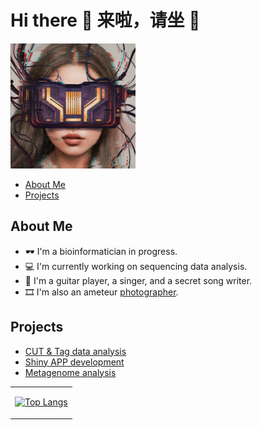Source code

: 
<!--
**XuejingLyu/XuejingLyu** is a ✨ _special_ ✨ repository because its `README.md` (this file) appears on your GitHub profile.

Here are some ideas to get you started:

- 🔭 I’m currently working on ...
- 🌱 I’m currently learning ...
- 👯 I’m looking to collaborate on ...
- 🤔 I’m looking for help with ...
- 💬 Ask me about ...
- 📫 How to reach me: ...
- 😄 Pronouns: ...
- ⚡ Fun fact: ...
-->

# Hi there 👋 来啦，请坐 💺

<img src="images/MyNFT.jpeg" alt="My NFT" width="200" height="200">

- [About Me](#about-me)
- [Projects](#projects)

## About Me

- 🕶️ I'm a bioinformatician in progress.
- 💻 I'm currently working on sequencing data analysis.
- 🎸 I'm a guitar player, a singer, and a secret song writer.
- 🎞️ I'm also an ameteur [photographer](https://XuejingLyu.github.io/photography).

## Projects

- [CUT & Tag data analysis](https://github.com/XuejingLyu/cutandtag_shiny)
- [Shiny APP development](https://github.com/XuejingLyu/gviz_shiny)
- [Metagenome analysis](https://github.com/XuejingLyu/16S-rRNA-analysis)


<table>
    </td>
    <td valign="middle">

[![Top Langs](https://github-readme-stats.vercel.app/api/top-langs/?username=XuejingLyu&layout=compact)](https://github.com/anuraghazra/github-readme-stats)

  
  </tr>
</table>
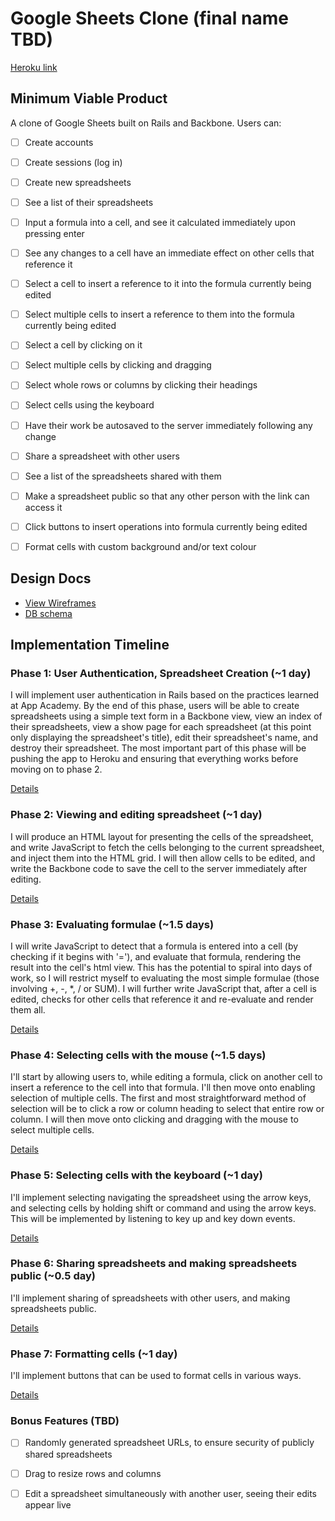 # Google Sheets Clone (final name TBD)

[Heroku link][heroku]

[heroku]: http://google-sheets-clone.herokuapp.com

## Minimum Viable Product
A clone of Google Sheets built on Rails and Backbone. Users can:

- [ ] Create accounts
- [ ] Create sessions (log in)
- [ ] Create new spreadsheets
- [ ] See a list of their spreadsheets
- [ ] Input a formula into a cell, and see it calculated immediately upon pressing enter
- [ ] See any changes to a cell have an immediate effect on other cells that reference it
- [ ] Select a cell to insert a reference to it into the formula currently being edited
- [ ] Select multiple cells to insert a reference to them into the formula currently being edited
- [ ] Select a cell by clicking on it
- [ ] Select multiple cells by clicking and dragging
- [ ] Select whole rows or columns by clicking their headings
- [ ] Select cells using the keyboard
- [ ] Have their work be autosaved to the server immediately following any change
- [ ] Share a spreadsheet with other users
- [ ] See a list of the spreadsheets shared with them
- [ ] Make a spreadsheet public so that any other person with the link can access it
- [ ] Click buttons to insert operations into formula currently being edited
- [ ] Format cells with custom background and/or text colour


## Design Docs
* [View Wireframes][views]
* [DB schema][schema]

[views]: ./docs/views.md
[schema]: ./docs/schema.md

## Implementation Timeline

### Phase 1: User Authentication, Spreadsheet Creation (~1 day)
I will implement user authentication in Rails based on the practices learned at
App Academy. By the end of this phase, users will be able to create spreadsheets using
a simple text form in a Backbone view, view an index of their spreadsheets, view a show page for each spreadsheet (at this point only displaying the spreadsheet's title), edit their spreadsheet's name, and destroy their spreadsheet. The most important part of this phase will
be pushing the app to Heroku and ensuring that everything works before moving on
to phase 2.

[Details][phase-one]

### Phase 2: Viewing and editing spreadsheet (~1 day)
I will produce an HTML layout for presenting the cells of the spreadsheet, and write JavaScript to fetch the cells belonging to the current spreadsheet, and inject them into the HTML grid. I will then allow cells to be edited, and write the Backbone code to save the cell to the server immediately after editing.

[Details][phase-two]

### Phase 3: Evaluating formulae (~1.5 days)
I will write JavaScript to detect that a formula is entered into a cell (by checking if it begins with '='), and evaluate that formula, rendering the result into the cell's html view. This has the potential to spiral into days of work, so I will restrict myself to evaluating the most simple formulae (those involving +, -, *, / or SUM). I will further write JavaScript that, after a cell is edited, checks for other cells that reference it and re-evaluate and render them all.

[Details][phase-three]

### Phase 4: Selecting cells with the mouse (~1.5 days)
I'll start by allowing users to, while editing a formula, click on another cell to insert a reference to the cell into that formula. I'll then move onto enabling selection of multiple cells. The first and most straightforward method of selection will be to click a row or column heading to select that entire row or column. I will then move onto clicking and dragging with the mouse to select multiple cells.

[Details][phase-four]

### Phase 5: Selecting cells with the keyboard (~1 day)
I'll implement selecting navigating the spreadsheet using the arrow keys, and selecting cells by holding shift or command and using the arrow keys. This will be implemented by listening to key up and key down events.

[Details][phase-five]

### Phase 6: Sharing spreadsheets and making spreadsheets public (~0.5 day)
I'll implement sharing of spreadsheets with other users, and making spreadsheets public.

[Details][phase-six]

### Phase 7: Formatting cells (~1 day)
I'll implement buttons that can be used to format cells in various ways.

[Details][phase-seven]

### Bonus Features (TBD)
- [ ] Randomly generated spreadsheet URLs, to ensure security of publicly shared spreadsheets
- [ ] Drag to resize rows and columns
- [ ] Edit a spreadsheet simultaneously with another user, seeing their edits appear live


[phase-one]: ./docs/phases/phase1.md
[phase-two]: ./docs/phases/phase2.md
[phase-three]: ./docs/phases/phase3.md
[phase-four]: ./docs/phases/phase4.md
[phase-five]: ./docs/phases/phase5.md
[phase-six]: ./docs/phases/phase6.md
[phase-seven]: ./docs/phases/phase7.md

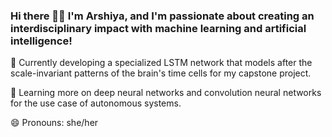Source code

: ### Hi there 👋🏾  I'm Arshiya, and I'm passionate about creating an interdisciplinary impact with machine learning and artificial intelligence!

<!--
**arshiyaansari/arshiyaansari** is a ✨ _special_ ✨ repository because its `README.md` (this file) appears on your GitHub profile.
-->

🔭 Currently developing a specialized LSTM network that models after the scale-invariant patterns of the brain's time cells for my capstone project.

🌱 Learning more on deep neural networks and convolution neural networks for the use case of autonomous systems. 

😄 Pronouns: she/her


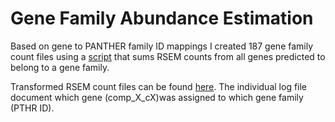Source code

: Gene Family Abundance Estimation
================================

Based on gene to PANTHER family ID mappings I created 187 gene family count files 
using a [script](https://github.com/bastodian/Dimensions/blob/master/Annotation/GeneFamily-Annotation/PantherAbundances/PantherAbundanceConvert.py) that sums RSEM counts from all genes predicted to belong to a gene family.

Transformed RSEM count files can be found [here](https://github.com/bastodian/Dimensions/tree/master/Annotation/GeneFamily-Annotation/PantherAbundances/GeneFamilyCounts).
The individual log file document which gene (comp_X_cX)was assigned to which gene
family (PTHR ID).

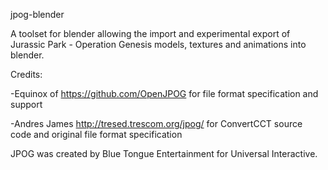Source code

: jpog-blender

A toolset for blender allowing the import and experimental export of Jurassic Park - Operation Genesis models, textures and animations into blender.

Credits:

-Equinox of https://github.com/OpenJPOG for file format specification and support

-Andres James http://tresed.trescom.org/jpog/ for ConvertCCT source code and original file format specification

JPOG was created by Blue Tongue Entertainment for Universal Interactive.
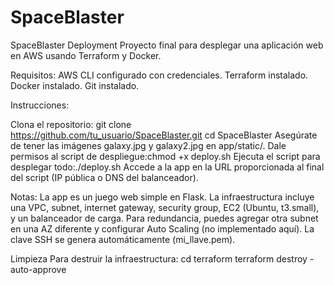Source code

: # SpaceBlaster
SpaceBlaster Deployment
   Proyecto final para desplegar una aplicación web en AWS usando Terraform y Docker.
   
Requisitos:
AWS CLI configurado con credenciales.
Terraform instalado.
Docker instalado.
Git instalado.

Instrucciones:

Clona el repositorio: git clone https://github.com/tu_usuario/SpaceBlaster.git
cd SpaceBlaster
Asegúrate de tener las imágenes galaxy.jpg y galaxy2.jpg en app/static/.
Dale permisos al script de despliegue:chmod +x deploy.sh
Ejecuta el script para desplegar todo:./deploy.sh
Accede a la app en la URL proporcionada al final del script (IP pública o DNS del balanceador).

Notas:
La app es un juego web simple en Flask.
La infraestructura incluye una VPC, subnet, internet gateway, security group, EC2 (Ubuntu, t3.small), y un balanceador de carga.
Para redundancia, puedes agregar otra subnet en una AZ diferente y configurar Auto Scaling (no implementado aquí).
La clave SSH se genera automáticamente (mi_llave.pem).

Limpieza
   Para destruir la infraestructura:
cd terraform
terraform destroy -auto-approve

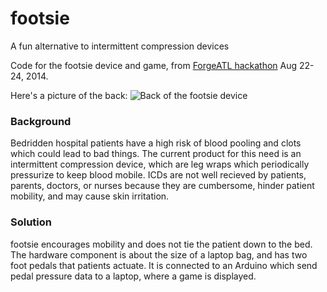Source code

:footsie
=======

A fun alternative to intermittent compression devices

Code for the footsie device and game, from [ForgeATL hackathon](http://www.forgeatl.com/hack) Aug 22-24, 2014.

Here's a picture of the back:
![Back of the footsie device](https://pbs.twimg.com/media/BvzukLPIIAAUD37.jpg)

### Background
Bedridden hospital patients have a high risk of blood pooling and clots which could lead to bad things. The current product for this need is an intermittent compression device, which are leg wraps which periodically pressurize to keep blood mobile. ICDs are not well recieved by patients, parents, doctors, or nurses because they are cumbersome, hinder patient mobility, and may cause skin irritation. 

### Solution
footsie encourages mobility and does not tie the patient down to the bed. The hardware component is about the size of a laptop bag, and has two foot pedals that patients actuate. It is connected to an Arduino which send pedal pressure data to a laptop, where a game is displayed.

※

EXERCISE GOAL –
Please return all lines above in which the string "making" is found.

RESPONSE –
### Phase 6: Sharing spreadsheets and making spreadsheets public (~0.5 day)
I'll implement sharing of spreadsheets with other users, and making spreadsheets public.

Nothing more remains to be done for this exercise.